Any way notation should be consistent used in the whole paper.

 

 

  1. In the results, the notation is confused because included between brackets a number that could be the degree of freedom. “Our second analysis were the associations of health literacy with age (negative) and educational level. We used Spearman’s rank correlation as a non-parametric test and Mann-Whitney U test where educational groups were compared. Younger (rho(78) = - 438 p < 0.01) and COPD patients with a high-school or university degree (t-education(2) = -2.115; p = 0.039)”. It is more clear if the authors write rho = -  0.438 p < 0.01) and COPD p (t-education = -2.115; p = 0.039)”. (See above Point)

 

  1. Table 3 doesn’t provide any interesting information. It should be eliminated or moved to supplementary materials.

Reviewer 2 Report

Dear authors,

Thank you for the opportunity of review your work.

The main issue is interesting. However I consider that the paper has some very important flaws.

GENERAL COMMENTS

The structure of the work is not suitable. The contains are merged in the different sections (introduction, methods, results, discussion) and this text makes that it is very difficult to clearly understand how the work is done.

The sections of an article must be useful to enable the reading of the work, and the confusion alongside the whole paper prevents from a correct understanding of it.

INTRODUCTION

It is too long and confusing. In it some of the issues should be in the discussion section.

In the introduction it seems that the conclusions of the study are already known, that point makes wonder whether the study is really necessary.

ADDING AND HYPOTHESIS

The main aim is quite concrete, but the hypothesis are not clear. Some of them seem to be already proved. The authors include some references in the objective and hypothesis. That is not a good practice.

Some aspects of the methodology are included in this section.

METHODS

Although this section is named as methods it includes information about methodology, results and discussions of two studies. These two studies are not presented and their objectives are not clear.

Data of study 1 are from 2016-2017. Five years is too much time to consider results as a novelty.

The sample size is 80 people with COPD, a very small sample. Neither the size nor the design sampling are detailed.

The results of these study 1 are embedded into the general methods section, and it is merged with the statistical analysis.

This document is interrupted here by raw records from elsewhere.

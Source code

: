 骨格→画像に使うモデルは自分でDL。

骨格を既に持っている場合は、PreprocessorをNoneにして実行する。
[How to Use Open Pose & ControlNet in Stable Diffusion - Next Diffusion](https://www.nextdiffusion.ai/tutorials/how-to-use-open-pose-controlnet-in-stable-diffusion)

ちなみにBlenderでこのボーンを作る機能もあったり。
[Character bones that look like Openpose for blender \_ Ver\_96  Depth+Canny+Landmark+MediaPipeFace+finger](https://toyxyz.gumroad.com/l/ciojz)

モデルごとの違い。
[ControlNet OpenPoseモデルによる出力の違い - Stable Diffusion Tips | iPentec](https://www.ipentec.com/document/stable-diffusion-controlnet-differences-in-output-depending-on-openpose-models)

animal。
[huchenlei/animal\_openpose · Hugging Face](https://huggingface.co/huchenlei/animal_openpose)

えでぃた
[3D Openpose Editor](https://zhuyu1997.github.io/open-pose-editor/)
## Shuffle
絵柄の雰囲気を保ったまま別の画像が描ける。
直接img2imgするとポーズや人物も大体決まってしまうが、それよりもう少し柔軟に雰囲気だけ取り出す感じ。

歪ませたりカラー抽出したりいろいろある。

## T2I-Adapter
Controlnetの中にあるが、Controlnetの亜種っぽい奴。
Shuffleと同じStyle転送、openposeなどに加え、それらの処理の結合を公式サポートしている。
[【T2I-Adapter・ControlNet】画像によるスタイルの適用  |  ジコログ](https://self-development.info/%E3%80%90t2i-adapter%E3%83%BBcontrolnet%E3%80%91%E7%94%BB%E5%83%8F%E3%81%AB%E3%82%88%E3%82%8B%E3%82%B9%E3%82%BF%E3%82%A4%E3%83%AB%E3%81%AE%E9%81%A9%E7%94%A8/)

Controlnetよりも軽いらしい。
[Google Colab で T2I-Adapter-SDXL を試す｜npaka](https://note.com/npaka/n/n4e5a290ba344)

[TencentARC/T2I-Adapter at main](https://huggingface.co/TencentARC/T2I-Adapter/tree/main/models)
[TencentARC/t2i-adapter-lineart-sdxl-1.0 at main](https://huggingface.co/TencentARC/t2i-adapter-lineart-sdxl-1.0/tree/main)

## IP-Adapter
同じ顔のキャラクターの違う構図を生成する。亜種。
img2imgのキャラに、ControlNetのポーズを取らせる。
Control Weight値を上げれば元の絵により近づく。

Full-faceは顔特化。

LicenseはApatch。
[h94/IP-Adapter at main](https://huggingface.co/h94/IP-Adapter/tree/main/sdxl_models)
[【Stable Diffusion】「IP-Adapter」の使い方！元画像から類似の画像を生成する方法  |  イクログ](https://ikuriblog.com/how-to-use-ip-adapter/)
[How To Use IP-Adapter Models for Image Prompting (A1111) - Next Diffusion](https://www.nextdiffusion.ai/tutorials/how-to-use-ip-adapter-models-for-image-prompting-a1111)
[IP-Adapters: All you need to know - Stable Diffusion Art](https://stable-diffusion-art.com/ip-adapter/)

This statistical analysis is not very detailed. The table 1 shows results about the studies 1 and 2, but the study 2 is not yet presented..

The discussion of this study 1 is also included in the method section.

After study 1 comes the study 2, with its results and its discussion (all this included in the methods section).

The objective of this study 2 is not clear at all. The sample size is 72 patients. There is not sample size nor design or other justifying.

I am sorry to say that perhaps the study can contain interesting data, but its structure makes me impossible to find them out. 

I recommend to the authors to consider a total change in the design of the study.